Steve Crear

Playing information
- Position: Wing, Centre, Five-eighth
Club
| Years | Team | Pld | T | G | FG | P |
| 19??–?? | Rockhapmton |  |  |  |  |  |
| 19??–?? | Redcliffe | 42 | 4 | 0 | 0 | 12 |
| 19??–?? | Wests (Brisbane) |  |  |  |  |  |
| 19??–?? | Gatton |  |  |  |  |  |
|  | Total | 42 | 4 | 0 | 0 | 12 |
Representative
| Years | Team | Pld | T | G | FG | P |
| 1971–78 | Queensland | 10 | 1 | 0 | 0 | 3 |
| 1977 | Australia | 0 | 0 | 0 | 0 | 0 |
|  | Central Queensland |  |  |  |  |  |
- Source:

= Steve Crear =

Australia international rugby league footballer

Steve Crear is an Australian former professional rugby league footballer who played in the 1970s and 1980s. A Queensland state and Australian national representative back, he played his club football in the Brisbane Rugby League for Western Suburbs and Redcliffe, as well as elsewhere in Queensland for Rockhampton and Gatton.

In 1971 Crear was first selected to represent Queensland against New South Wales.

Crear played at centre for Western Suburbs in the 1976 Brisbane Rugby League Premiership's Grand final victory over Eastern Suburbs.

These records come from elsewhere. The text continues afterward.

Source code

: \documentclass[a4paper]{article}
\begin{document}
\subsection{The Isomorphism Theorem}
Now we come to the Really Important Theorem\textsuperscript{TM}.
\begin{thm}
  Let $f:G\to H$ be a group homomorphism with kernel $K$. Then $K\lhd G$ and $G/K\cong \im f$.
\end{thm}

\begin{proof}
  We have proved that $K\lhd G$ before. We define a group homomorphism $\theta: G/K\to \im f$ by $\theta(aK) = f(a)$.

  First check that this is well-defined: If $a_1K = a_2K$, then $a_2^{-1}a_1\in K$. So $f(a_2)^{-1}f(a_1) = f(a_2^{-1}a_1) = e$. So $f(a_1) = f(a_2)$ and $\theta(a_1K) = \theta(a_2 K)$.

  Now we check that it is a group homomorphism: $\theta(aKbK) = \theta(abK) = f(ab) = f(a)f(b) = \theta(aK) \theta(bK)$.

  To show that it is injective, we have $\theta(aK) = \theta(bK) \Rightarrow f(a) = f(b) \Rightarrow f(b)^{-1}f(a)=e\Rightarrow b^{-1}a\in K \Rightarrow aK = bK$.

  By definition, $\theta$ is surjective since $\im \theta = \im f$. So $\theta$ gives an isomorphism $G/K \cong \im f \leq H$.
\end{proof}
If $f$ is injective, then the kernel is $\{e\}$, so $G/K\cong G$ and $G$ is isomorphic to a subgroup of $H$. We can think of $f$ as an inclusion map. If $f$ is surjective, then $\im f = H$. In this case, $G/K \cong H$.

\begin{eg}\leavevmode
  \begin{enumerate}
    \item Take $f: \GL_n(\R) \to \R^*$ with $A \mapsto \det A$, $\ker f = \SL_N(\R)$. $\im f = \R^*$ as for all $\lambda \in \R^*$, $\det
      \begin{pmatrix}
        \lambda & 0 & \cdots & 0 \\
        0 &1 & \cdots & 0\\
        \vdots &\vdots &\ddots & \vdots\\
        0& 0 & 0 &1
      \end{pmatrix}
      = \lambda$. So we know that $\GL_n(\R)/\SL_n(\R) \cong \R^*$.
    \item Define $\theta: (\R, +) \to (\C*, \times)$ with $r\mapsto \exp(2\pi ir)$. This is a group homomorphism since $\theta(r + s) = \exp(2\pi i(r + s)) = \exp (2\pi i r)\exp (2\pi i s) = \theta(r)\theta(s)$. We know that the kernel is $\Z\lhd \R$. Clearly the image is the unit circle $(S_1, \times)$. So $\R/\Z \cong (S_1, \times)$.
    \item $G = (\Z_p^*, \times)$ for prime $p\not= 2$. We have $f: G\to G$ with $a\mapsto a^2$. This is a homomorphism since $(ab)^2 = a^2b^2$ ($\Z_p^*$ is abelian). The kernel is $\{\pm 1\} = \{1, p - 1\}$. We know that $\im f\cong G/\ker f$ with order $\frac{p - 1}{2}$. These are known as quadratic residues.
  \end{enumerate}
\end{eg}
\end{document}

Crear was selected for the Australian team's 1977 Rugby League World Cup campaign, becoming Kangaroo No. 500, but did not play any games. Also in 1977 Crear received the Western Suburbs club's Annual Old Boys Best & Fairest Award.

In 1981 Crear captained the Central Queensland team in the Datsun Country Championships.

In 2008, the centenary year of rugby league in Australia, Crear was named at five-eighth of Queensland Rugby League Central Division's team of the century.